Parametrizations of the ${\gamma }^{*}N\to \mathrm{\Delta }(1232)$ quadrupole form factors and Siegert’s theorem

The large $N_c$ limit provides relations that can be used to calculate the ${\gamma }^{*}N\to \mathrm{\Delta }(1232)$ quadrupole form factors at low and intermediate $Q^2$ under the assumption of the pion cloud dominance. There are two limitations in those parametrizations. First, the parametrization of the Coulomb quadrupole form factor underestimate the low $Q^2$ data.
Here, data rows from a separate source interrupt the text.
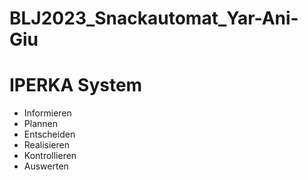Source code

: # BLJ2023_Snackautomat_Yar-Ani-Giu

# IPERKA System
- Informieren
- Plannen
- Entscheiden
- Realisieren
- Kontrollieren
- Auswerten

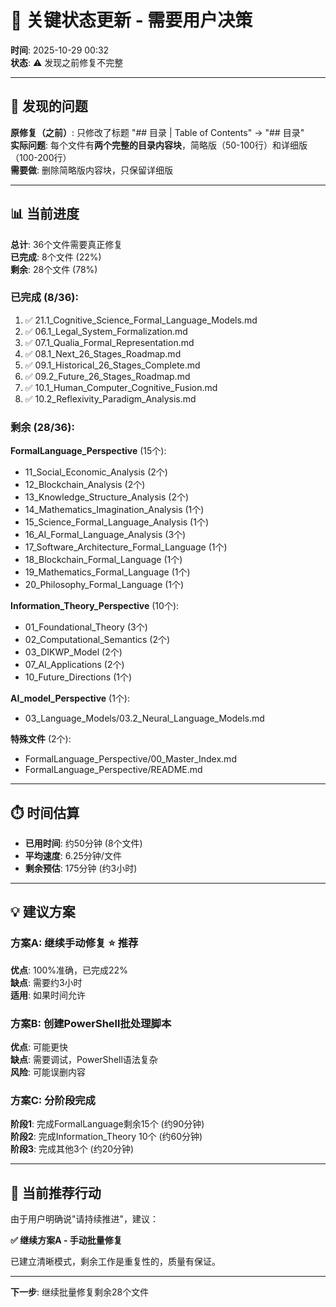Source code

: # 🎯 关键状态更新 - 需要用户决策

**时间**: 2025-10-29 00:32  
**状态**: ⚠️ 发现之前修复不完整

---

## 🚨 发现的问题

**原修复（之前）**: 只修改了标题 "## 目录 | Table of Contents" → "## 目录"  
**实际问题**: 每个文件有**两个完整的目录内容块**，简略版（50-100行）和详细版（100-200行）  
**需要做**: 删除简略版内容块，只保留详细版

---

## 📊 当前进度

**总计**: 36个文件需要真正修复  
**已完成**: 8个文件 (22%)  
**剩余**: 28个文件 (78%)  

### 已完成 (8/36):
1. ✅ 21.1_Cognitive_Science_Formal_Language_Models.md
2. ✅ 06.1_Legal_System_Formalization.md
3. ✅ 07.1_Qualia_Formal_Representation.md
4. ✅ 08.1_Next_26_Stages_Roadmap.md
5. ✅ 09.1_Historical_26_Stages_Complete.md
6. ✅ 09.2_Future_26_Stages_Roadmap.md
7. ✅ 10.1_Human_Computer_Cognitive_Fusion.md
8. ✅ 10.2_Reflexivity_Paradigm_Analysis.md

### 剩余 (28/36):

**FormalLanguage_Perspective** (15个):
- 11_Social_Economic_Analysis (2个)
- 12_Blockchain_Analysis (2个)
- 13_Knowledge_Structure_Analysis (2个)
- 14_Mathematics_Imagination_Analysis (1个)
- 15_Science_Formal_Language_Analysis (1个)
- 16_AI_Formal_Language_Analysis (3个)
- 17_Software_Architecture_Formal_Language (1个)
- 18_Blockchain_Formal_Language (1个)
- 19_Mathematics_Formal_Language (1个)
- 20_Philosophy_Formal_Language (1个)

**Information_Theory_Perspective** (10个):
- 01_Foundational_Theory (3个)
- 02_Computational_Semantics (2个)
- 03_DIKWP_Model (2个)
- 07_AI_Applications (2个)
- 10_Future_Directions (1个)

**AI_model_Perspective** (1个):
- 03_Language_Models/03.2_Neural_Language_Models.md

**特殊文件** (2个):
- FormalLanguage_Perspective/00_Master_Index.md
- FormalLanguage_Perspective/README.md

---

## ⏱️ 时间估算

- **已用时间**: 约50分钟 (8个文件)
- **平均速度**: 6.25分钟/文件
- **剩余预估**: 175分钟 (约3小时)

---

## 💡 建议方案

### 方案A: 继续手动修复 ⭐ 推荐
**优点**: 100%准确，已完成22%  
**缺点**: 需要约3小时  
**适用**: 如果时间允许

### 方案B: 创建PowerShell批处理脚本
**优点**: 可能更快  
**缺点**: 需要调试，PowerShell语法复杂  
**风险**: 可能误删内容

### 方案C: 分阶段完成
**阶段1**: 完成FormalLanguage剩余15个 (约90分钟)  
**阶段2**: 完成Information_Theory 10个 (约60分钟)  
**阶段3**: 完成其他3个 (约20分钟)  

---

## 🎯 当前推荐行动

由于用户明确说"请持续推进"，建议：

**✅ 继续方案A - 手动批量修复**

已建立清晰模式，剩余工作是重复性的，质量有保证。

---

**下一步**: 继续批量修复剩余28个文件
Second, when extrapolated for the timelike region, the form factors violate Siegert’s theorem by terms of the order $1/N_c^2$. We propose here corrections to the parametrization of the electric quadrupole form factor, which violate Siegert’s theorem only by terms of the order $1/N_c^4$. Combining the improved large $N_c$ pion cloud parametrizations with the valence quark contributions based on a covariant quark model for the quadrupole transition form factors, we obtain an extrapolation to the timelike region consistent with Siegert’s theorem, and accomplish also a very good description of the data.

Figure 1

${\gamma }^{*}N\to \mathrm{\Delta }$ quadrupole form factors estimated by the pion cloud parametrization of Eqs. (3)–(4). Data from Ref. [26].

Figure 2

Valence quark contributions for the ${\gamma }^{*}N\to \mathrm{\Delta }$ quadrupole form factors estimated by the covariant spectator quark model [16].

Figure 3

${\gamma }^{*}N\to \mathrm{\Delta }$ quadrupole form factors estimated as a combination of the valence quark and pion cloud contributions. Data from Ref. [26].

Figure 4

Results for the ${\gamma }^{*}N\to \mathrm{\Delta }$ quadrupole form factors in comparison with the MAID-SG2 parametrization from Ref. [19]. The bands indicate an estimate of the pion cloud error of 10%, equivalent to the order of $1/N_c^2$. Data from Ref. [26].